Endometrial cancer (EC) is a common gynecological cancer, characterized by increasing incidence and mortality rates. Maackiain (MA), a natural flavonoid compound, has multiple biological activities, but little is known about how it affects EC cells. In the present study, CCK-8, EdU, colony formation, and flow cytometry assays were used to evaluate the effects of MA on EC cell proliferation, apoptosis, and reactive oxygen species (ROS) levels. The effect of MA on autophagy in EC cells were examined through the observation of cell morphology and ultrastructure, and cells were transfected with AdPlus-mCherry-GFP-LC3B for further analysis.
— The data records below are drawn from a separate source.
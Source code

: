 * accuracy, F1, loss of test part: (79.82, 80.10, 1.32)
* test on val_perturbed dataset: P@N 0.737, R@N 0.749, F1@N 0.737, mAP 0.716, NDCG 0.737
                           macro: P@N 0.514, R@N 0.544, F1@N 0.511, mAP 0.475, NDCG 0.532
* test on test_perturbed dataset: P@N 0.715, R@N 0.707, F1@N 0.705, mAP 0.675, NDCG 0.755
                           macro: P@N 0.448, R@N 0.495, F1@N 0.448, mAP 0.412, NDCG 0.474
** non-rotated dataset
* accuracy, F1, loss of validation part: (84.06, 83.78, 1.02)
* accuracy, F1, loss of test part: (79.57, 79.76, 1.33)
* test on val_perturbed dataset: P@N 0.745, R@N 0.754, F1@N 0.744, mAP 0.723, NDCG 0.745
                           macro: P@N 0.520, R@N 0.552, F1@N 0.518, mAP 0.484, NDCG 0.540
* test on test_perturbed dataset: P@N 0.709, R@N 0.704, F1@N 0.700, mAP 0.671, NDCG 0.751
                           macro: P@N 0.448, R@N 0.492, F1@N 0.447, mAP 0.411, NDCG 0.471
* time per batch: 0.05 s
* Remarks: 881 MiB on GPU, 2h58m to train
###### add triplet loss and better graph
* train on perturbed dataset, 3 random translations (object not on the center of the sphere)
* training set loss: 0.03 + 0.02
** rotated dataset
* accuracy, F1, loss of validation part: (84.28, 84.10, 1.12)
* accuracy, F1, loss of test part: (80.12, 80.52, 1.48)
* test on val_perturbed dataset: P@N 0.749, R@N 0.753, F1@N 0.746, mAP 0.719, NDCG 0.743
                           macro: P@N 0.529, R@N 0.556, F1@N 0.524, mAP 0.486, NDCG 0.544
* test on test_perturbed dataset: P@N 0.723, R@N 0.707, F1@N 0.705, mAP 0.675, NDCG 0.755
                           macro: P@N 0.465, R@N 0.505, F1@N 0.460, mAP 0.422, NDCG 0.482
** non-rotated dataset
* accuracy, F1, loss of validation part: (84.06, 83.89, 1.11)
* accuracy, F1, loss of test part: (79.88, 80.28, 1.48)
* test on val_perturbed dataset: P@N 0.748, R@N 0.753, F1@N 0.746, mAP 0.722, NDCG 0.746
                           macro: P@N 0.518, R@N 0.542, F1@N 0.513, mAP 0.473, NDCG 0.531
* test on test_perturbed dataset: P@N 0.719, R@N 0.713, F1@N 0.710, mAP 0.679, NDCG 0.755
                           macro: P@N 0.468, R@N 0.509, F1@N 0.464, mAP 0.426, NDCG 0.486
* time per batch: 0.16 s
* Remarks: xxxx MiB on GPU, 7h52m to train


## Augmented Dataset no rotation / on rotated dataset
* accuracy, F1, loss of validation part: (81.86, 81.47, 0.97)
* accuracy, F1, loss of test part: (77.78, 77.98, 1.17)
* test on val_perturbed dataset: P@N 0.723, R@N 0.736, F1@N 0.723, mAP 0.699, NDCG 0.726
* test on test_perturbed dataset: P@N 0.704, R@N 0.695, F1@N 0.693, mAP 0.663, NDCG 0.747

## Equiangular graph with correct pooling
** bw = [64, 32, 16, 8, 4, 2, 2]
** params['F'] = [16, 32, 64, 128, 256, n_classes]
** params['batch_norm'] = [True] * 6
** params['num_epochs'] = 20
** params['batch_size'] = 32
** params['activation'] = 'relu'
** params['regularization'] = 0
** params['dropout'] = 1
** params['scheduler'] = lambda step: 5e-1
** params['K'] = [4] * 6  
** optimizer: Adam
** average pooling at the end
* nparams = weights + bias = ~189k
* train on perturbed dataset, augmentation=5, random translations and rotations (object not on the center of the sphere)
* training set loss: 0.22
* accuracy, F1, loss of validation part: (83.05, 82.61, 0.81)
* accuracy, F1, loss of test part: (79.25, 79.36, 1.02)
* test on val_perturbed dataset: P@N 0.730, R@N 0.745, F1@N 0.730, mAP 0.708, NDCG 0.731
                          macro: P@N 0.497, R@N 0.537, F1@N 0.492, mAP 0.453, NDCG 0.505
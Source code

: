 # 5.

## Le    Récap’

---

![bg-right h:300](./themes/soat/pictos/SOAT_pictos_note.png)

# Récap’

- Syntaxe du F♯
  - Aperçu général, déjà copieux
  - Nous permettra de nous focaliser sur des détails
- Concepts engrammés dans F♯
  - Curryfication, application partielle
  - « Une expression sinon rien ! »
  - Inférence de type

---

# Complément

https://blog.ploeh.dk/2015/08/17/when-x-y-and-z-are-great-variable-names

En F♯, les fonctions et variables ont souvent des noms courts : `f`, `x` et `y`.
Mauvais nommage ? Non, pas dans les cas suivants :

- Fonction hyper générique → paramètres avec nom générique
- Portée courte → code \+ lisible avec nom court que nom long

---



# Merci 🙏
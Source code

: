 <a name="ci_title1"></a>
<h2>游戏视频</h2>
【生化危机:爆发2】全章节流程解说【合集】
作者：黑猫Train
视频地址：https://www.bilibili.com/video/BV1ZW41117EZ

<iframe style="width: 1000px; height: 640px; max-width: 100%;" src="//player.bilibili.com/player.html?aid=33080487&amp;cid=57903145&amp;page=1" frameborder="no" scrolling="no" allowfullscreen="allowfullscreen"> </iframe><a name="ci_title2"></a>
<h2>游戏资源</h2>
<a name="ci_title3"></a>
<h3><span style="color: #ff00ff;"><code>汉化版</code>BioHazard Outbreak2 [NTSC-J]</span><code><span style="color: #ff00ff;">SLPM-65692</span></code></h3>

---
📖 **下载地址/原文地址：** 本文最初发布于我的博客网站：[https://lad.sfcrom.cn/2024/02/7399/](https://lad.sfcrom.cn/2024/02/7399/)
Transcriptomic and western blot analyses revealed the underlying mechanism. To evaluate the anti-EC effect of MA in vivo, a xenograft model was established. The results demonstrated that MA inhibited KLE and Ishikawa cell growth in a dose-dependent manner. Furthermore, MA significantly suppressed EC xenograft tumor growth in vivo while exhibiting low toxicity. In addition, EC cells treated with MA exhibited pro-apoptotic and pro-autophagic responses, with the latter exhibiting cytoprotective properties. MA also induced the accumulation of ROS, which promoted endoplasmic reticulum (ER) stress. Notably, the use of the N-acetyl-L-cysteine (NAC) ROS scavenger and the 4-phenylbutyric acid (4-PBA) ER stress inhibitor effectively mitigated the autophagy and apoptosis induced by MA. These results collectively implied that MA triggers autophagy and apoptosis in EC cells through ROS-mediated ER stress, highlighting its potential as a therapeutic agent against EC.